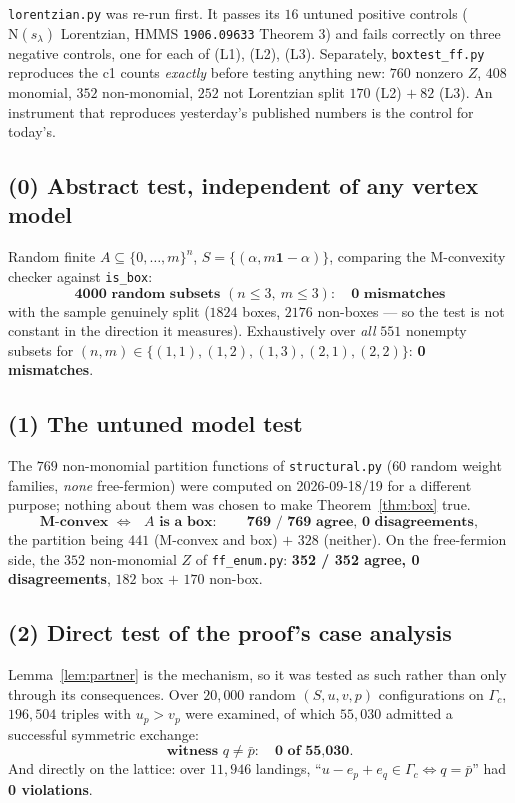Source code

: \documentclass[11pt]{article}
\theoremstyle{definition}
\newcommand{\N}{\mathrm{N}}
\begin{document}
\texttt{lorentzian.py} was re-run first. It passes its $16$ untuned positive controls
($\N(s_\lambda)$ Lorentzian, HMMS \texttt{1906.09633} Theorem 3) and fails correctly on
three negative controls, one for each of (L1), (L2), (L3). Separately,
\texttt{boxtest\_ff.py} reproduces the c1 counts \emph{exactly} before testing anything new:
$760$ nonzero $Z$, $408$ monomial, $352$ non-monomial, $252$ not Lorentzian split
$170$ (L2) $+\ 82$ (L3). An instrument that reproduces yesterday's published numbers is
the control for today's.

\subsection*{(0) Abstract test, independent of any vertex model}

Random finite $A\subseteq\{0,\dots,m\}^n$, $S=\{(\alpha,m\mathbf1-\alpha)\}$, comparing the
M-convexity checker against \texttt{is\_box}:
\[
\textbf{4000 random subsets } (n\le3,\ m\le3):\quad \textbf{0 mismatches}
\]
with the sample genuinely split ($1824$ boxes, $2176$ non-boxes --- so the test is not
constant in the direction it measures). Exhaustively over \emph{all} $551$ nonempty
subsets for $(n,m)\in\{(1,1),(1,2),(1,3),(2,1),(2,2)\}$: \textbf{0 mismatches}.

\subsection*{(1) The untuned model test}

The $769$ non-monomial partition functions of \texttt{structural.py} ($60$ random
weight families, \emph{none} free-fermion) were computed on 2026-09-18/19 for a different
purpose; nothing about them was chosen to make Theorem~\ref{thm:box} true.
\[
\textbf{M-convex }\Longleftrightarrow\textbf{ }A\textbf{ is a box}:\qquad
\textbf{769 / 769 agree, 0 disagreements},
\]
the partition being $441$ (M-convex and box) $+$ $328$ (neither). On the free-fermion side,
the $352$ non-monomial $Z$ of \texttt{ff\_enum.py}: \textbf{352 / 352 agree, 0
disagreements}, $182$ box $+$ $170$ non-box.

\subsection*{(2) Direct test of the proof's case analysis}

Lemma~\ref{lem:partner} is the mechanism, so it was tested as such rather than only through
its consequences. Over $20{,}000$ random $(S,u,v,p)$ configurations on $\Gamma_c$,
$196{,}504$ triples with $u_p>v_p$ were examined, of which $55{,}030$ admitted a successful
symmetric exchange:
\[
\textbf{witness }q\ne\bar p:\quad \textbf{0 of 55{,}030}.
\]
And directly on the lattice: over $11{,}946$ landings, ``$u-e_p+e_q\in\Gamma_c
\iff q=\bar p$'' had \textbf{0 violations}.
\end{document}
----
▶ [Brief] Omit the pictures, then quote the rest of the material above exactly.

▶ [Output for this task]
Source code

: \documentclass[11pt]{article}
\theoremstyle{definition}
\newcommand{\N}{\mathrm{N}}
\begin{document}
\texttt{lorentzian.py} was re-run first. It passes its $16$ untuned positive controls
($\N(s_\lambda)$ Lorentzian, HMMS \texttt{1906.09633} Theorem 3) and fails correctly on
three negative controls, one for each of (L1), (L2), (L3). Separately,
\texttt{boxtest\_ff.py} reproduces the c1 counts \emph{exactly} before testing anything new:
$760$ nonzero $Z$, $408$ monomial, $352$ non-monomial, $252$ not Lorentzian split
$170$ (L2) $+\ 82$ (L3). An instrument that reproduces yesterday's published numbers is
the control for today's.

\subsection*{(0) Abstract test, independent of any vertex model}

Random finite $A\subseteq\{0,\dots,m\}^n$, $S=\{(\alpha,m\mathbf1-\alpha)\}$, comparing the
M-convexity checker against \texttt{is\_box}:
\[
\textbf{4000 random subsets } (n\le3,\ m\le3):\quad \textbf{0 mismatches}
\]
with the sample genuinely split ($1824$ boxes, $2176$ non-boxes --- so the test is not
constant in the direction it measures). Exhaustively over \emph{all} $551$ nonempty
subsets for $(n,m)\in\{(1,1),(1,2),(1,3),(2,1),(2,2)\}$: \textbf{0 mismatches}.

\subsection*{(1) The untuned model test}

The $769$ non-monomial partition functions of \texttt{structural.py} ($60$ random
weight families, \emph{none} free-fermion) were computed on 2026-09-18/19 for a different
purpose; nothing about them was chosen to make Theorem~\ref{thm:box} true.
\[
\textbf{M-convex }\Longleftrightarrow\textbf{ }A\textbf{ is a box}:\qquad
\textbf{769 / 769 agree, 0 disagreements},
\]
the partition being $441$ (M-convex and box) $+$ $328$ (neither). On the free-fermion side,
the $352$ non-monomial $Z$ of \texttt{ff\_enum.py}: \textbf{352 / 352 agree, 0
disagreements}, $182$ box $+$ $170$ non-box.

\subsection*{(2) Direct test of the proof's case analysis}

Lemma~\ref{lem:partner} is the mechanism, so it was tested as such rather than only through
its consequences. Over $20{,}000$ random $(S,u,v,p)$ configurations on $\Gamma_c$,
$196{,}504$ triples with $u_p>v_p$ were examined, of which $55{,}030$ admitted a successful
symmetric exchange:
\[
\textbf{witness }q\ne\bar p:\quad \textbf{0 of 55{,}030}.
\]
And directly on the lattice: over $11{,}946$ landings, ``$u-e_p+e_q\in\Gamma_c
\iff q=\bar p$'' had \textbf{0 violations}.
\end{document}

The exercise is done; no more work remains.